G. GERAPETRITIS : Nous sommes très inquiets. La situation en mer Rouge a des répercussions, non seulement parce qu'elle interdit le libre-échange et menace la sécurité maritime, mais aussi parce qu'elle a un impact significatif sur les pays voisins. Nous savons que près de 35 % du commerce passant par le canal de Suez a été réduit. L'Égypte est donc fortement touchée par cette situation. Ce qu'il faut vraiment faire, c'est mener une opération globale de protection de la sécurité maritime. En effet, deux missions sont actuellement en cours en mer Rouge. L'une est menée par les États-Unis, à laquelle participent de nombreux États, et l'autre par l'Union européenne. La Grèce a pris l'initiative de fournir le quartier général de la seconde opération et y participe également avec une frégate. Nous pensons que c'est important non seulement en termes de sécurité maritime et de sécurité de tous ceux qui travaillent dans cette zone, mais aussi parce que la sécurité mondiale l'exige. Il est important de parler d'une seule voix. Et je pense que pour cette raison, des États puissants comme l'Inde, une très grande nation, et la Grèce, une puissante nation maritime, devraient travailler ensemble.
JOURNALISTE : La Convention des Nations Unies sur le droit de la mer (UNCLOS) est un sujet qui nous préoccupe tous. Elle est violée, que ce soit en Méditerranée ou dans l'Indopacifique. Quelle est votre position à ce sujet ?

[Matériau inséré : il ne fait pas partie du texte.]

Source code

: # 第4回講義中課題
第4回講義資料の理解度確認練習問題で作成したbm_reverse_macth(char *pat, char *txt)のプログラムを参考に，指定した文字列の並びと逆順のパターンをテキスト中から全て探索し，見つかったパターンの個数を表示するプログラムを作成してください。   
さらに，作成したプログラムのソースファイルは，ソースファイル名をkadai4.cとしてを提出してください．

G. GERAPETRITIS : Nous avons eu des réunions très productives avec les États de l'Indopacifique lorsque j'étais à Bruxelles pour le sommet UE-Indo-Pacifique il y a deux semaines. J'ai pris l'initiative de promouvoir les relations entre nos deux régions et j'ai tenu des réunions multilatérales et bilatérales avec des représentants de nombreux États indopacifiques. J'ai réalisé que nous partagions une grande inquiétude quant à la mise en œuvre de la Convention des Nations unies sur le droit de la mer (UNCLOS), le droit international de la mer. Nous sommes confrontés aux mêmes défis, mais je crois que nous sommes tous convaincus que ce n'est que dans le cadre international des Nations unies, et en particulier de l’UNCLOS, que nous pouvons vivre en paix et dans la prospérité. Bien qu'il existe de nombreux défis en termes de mise en œuvre du droit de la mer et en particulier des questions de délimitation du plateau continental et de la zone économique exclusive, nous croyons vraiment que tous les États devraient être activement impliqués dans le maintien et la promotion de la Convention des Nations unies sur le droit de la mer. Nous sommes particulièrement optimistes quant au fait que, dans les années à venir, le droit de la mer deviendra un terrain d'entente. Après tout, il s'agit d'un droit international. Il existe également un droit international coutumier, qui lie non seulement les signataires, mais aussi toutes les nations du monde. Le droit international n'est pas seulement une condition préalable, mais aussi un outil indispensable pour parvenir à la paix dans le monde.
JOURNALISTE : À ce stade, je vous remercie beaucoup, Monsieur le Ministre. Ce fut un plaisir de parler avec vous ici à New Delhi.
G. GERAPETRITIS : C'est un grand honneur. Merci beaucoup.